Segment Open

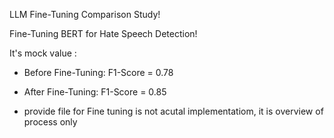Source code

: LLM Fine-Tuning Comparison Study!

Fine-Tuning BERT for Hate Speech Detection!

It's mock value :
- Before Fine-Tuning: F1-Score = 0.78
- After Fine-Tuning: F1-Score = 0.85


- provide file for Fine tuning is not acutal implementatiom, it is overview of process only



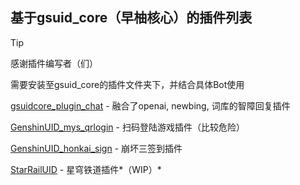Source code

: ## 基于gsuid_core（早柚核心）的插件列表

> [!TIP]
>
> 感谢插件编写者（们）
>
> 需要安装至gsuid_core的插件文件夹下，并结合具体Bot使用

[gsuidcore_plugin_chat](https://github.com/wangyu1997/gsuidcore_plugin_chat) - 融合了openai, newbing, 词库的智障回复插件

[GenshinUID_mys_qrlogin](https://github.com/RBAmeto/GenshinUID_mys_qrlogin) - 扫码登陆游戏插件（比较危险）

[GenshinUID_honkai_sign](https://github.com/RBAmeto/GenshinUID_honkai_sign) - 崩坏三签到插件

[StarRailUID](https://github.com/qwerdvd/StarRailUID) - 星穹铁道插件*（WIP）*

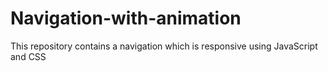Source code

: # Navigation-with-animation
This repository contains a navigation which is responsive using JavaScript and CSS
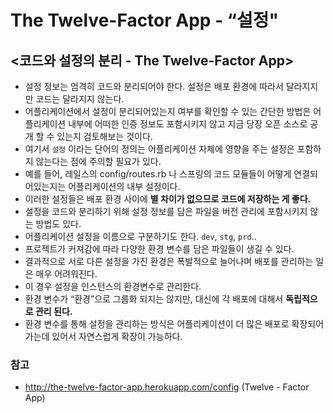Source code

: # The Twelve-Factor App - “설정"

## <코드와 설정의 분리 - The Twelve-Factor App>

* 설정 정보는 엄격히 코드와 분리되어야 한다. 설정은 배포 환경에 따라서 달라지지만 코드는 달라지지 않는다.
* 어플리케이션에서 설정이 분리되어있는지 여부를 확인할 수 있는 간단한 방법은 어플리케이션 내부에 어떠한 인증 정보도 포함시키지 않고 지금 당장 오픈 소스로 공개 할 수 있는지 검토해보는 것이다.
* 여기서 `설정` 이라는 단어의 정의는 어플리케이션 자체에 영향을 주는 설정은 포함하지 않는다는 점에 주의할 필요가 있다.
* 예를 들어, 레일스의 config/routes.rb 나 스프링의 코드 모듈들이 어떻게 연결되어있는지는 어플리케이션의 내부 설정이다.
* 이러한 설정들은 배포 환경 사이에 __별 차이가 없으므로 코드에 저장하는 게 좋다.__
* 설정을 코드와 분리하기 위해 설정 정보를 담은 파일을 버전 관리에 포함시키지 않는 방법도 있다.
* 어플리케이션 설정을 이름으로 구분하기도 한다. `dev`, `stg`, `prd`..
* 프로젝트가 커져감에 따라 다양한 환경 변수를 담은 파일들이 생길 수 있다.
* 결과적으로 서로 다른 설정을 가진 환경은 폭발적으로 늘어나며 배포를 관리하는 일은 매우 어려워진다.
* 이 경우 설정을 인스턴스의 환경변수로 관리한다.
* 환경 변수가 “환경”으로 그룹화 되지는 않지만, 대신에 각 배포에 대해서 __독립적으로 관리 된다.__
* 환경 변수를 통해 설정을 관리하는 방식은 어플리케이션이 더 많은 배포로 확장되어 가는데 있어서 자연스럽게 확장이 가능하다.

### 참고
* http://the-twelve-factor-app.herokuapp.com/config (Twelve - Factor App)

Segment Closed
Segment Open

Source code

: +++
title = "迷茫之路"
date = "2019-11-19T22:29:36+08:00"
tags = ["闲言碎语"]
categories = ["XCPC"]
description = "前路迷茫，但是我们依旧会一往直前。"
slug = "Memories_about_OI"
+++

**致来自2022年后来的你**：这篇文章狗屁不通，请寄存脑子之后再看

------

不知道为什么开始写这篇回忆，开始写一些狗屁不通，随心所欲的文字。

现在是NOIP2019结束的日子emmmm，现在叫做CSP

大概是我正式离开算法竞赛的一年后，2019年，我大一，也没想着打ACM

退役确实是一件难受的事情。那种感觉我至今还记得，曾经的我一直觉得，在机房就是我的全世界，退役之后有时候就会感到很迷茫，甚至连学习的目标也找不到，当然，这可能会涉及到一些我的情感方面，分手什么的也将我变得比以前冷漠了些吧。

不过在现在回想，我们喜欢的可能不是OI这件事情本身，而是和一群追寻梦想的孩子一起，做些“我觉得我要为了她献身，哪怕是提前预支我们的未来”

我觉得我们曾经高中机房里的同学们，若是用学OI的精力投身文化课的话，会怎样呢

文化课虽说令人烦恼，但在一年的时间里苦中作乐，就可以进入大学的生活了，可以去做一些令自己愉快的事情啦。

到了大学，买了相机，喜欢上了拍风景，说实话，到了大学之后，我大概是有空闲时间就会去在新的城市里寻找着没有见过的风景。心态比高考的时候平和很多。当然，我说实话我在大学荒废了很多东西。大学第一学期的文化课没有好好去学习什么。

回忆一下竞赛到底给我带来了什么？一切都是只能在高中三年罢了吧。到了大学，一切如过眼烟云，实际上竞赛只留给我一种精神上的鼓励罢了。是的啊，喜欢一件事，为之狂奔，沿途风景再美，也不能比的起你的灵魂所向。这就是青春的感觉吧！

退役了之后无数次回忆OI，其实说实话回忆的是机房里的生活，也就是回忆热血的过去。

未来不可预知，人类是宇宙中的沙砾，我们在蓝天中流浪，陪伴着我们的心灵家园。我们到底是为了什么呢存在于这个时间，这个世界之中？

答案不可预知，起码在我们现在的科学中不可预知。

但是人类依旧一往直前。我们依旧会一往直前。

Segment Closed

Task item: The lines of the records that contain the string "Factor" should be located and copied.

Response area:
: # The Twelve-Factor App - “설정"
## <코드와 설정의 분리 - The Twelve-Factor App>
* http://the-twelve-factor-app.herokuapp.com/config (Twelve - Factor App)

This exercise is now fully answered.